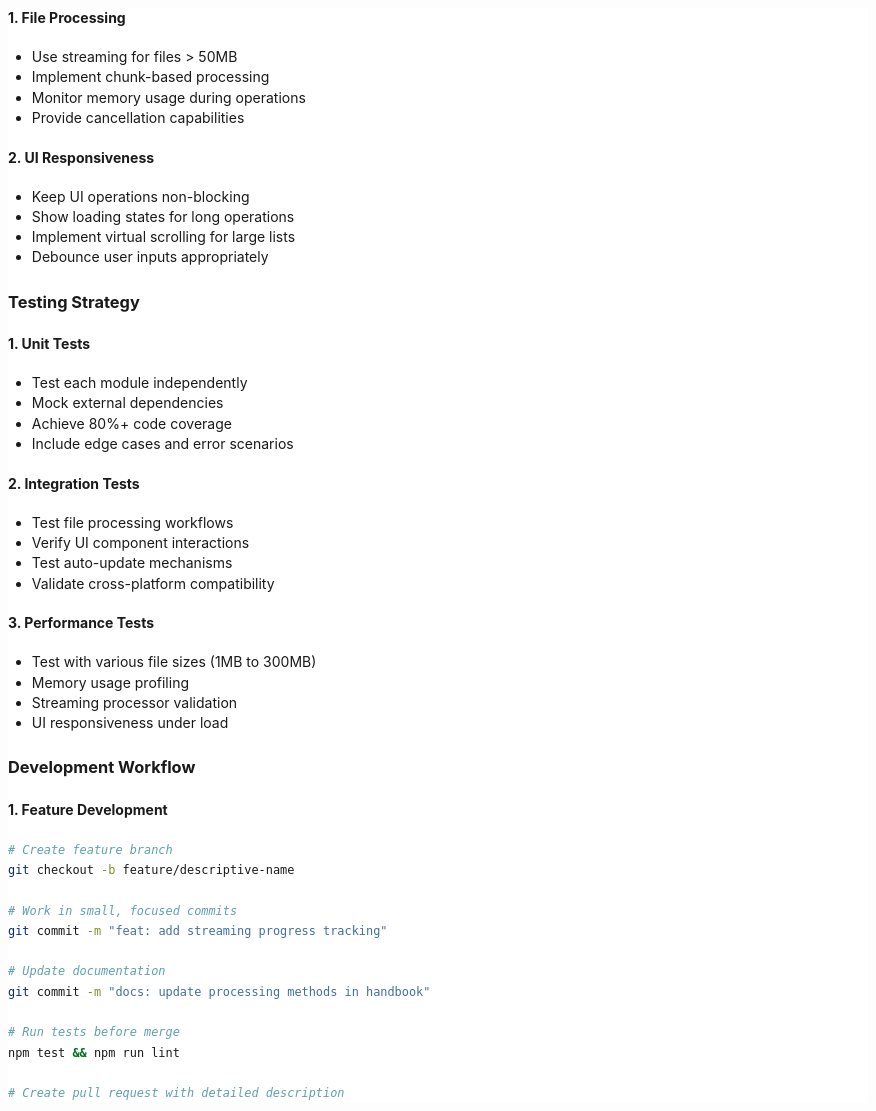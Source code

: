 #### 1. **File Processing**
- Use streaming for files > 50MB
- Implement chunk-based processing
- Monitor memory usage during operations
- Provide cancellation capabilities

#### 2. **UI Responsiveness**
- Keep UI operations non-blocking
- Show loading states for long operations
- Implement virtual scrolling for large lists
- Debounce user inputs appropriately

### Testing Strategy

#### 1. **Unit Tests**
- Test each module independently
- Mock external dependencies
- Achieve 80%+ code coverage
- Include edge cases and error scenarios

#### 2. **Integration Tests**
- Test file processing workflows
- Verify UI component interactions
- Test auto-update mechanisms
- Validate cross-platform compatibility

#### 3. **Performance Tests**
- Test with various file sizes (1MB to 300MB)
- Memory usage profiling
- Streaming processor validation
- UI responsiveness under load

### Development Workflow

#### 1. **Feature Development**
```bash
# Create feature branch
git checkout -b feature/descriptive-name

# Work in small, focused commits
git commit -m "feat: add streaming progress tracking"

# Update documentation
git commit -m "docs: update processing methods in handbook"

# Run tests before merge
npm test && npm run lint

# Create pull request with detailed description
```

> Assigned task
None of the pictures should be copied, but every record above must be restated in full.

> Expected output
Source code

: #### 1. **File Processing**
- Use streaming for files > 50MB
- Implement chunk-based processing
- Monitor memory usage during operations
- Provide cancellation capabilities

#### 2. **UI Responsiveness**
- Keep UI operations non-blocking
- Show loading states for long operations
- Implement virtual scrolling for large lists
- Debounce user inputs appropriately

### Testing Strategy

#### 1. **Unit Tests**
- Test each module independently
- Mock external dependencies
- Achieve 80%+ code coverage
- Include edge cases and error scenarios

#### 2. **Integration Tests**
- Test file processing workflows
- Verify UI component interactions
- Test auto-update mechanisms
- Validate cross-platform compatibility

#### 3. **Performance Tests**
- Test with various file sizes (1MB to 300MB)
- Memory usage profiling
- Streaming processor validation
- UI responsiveness under load

### Development Workflow

#### 1. **Feature Development**
```bash
# Create feature branch
git checkout -b feature/descriptive-name

# Work in small, focused commits
git commit -m "feat: add streaming progress tracking"

# Update documentation
git commit -m "docs: update processing methods in handbook"

# Run tests before merge
npm test && npm run lint

# Create pull request with detailed description
```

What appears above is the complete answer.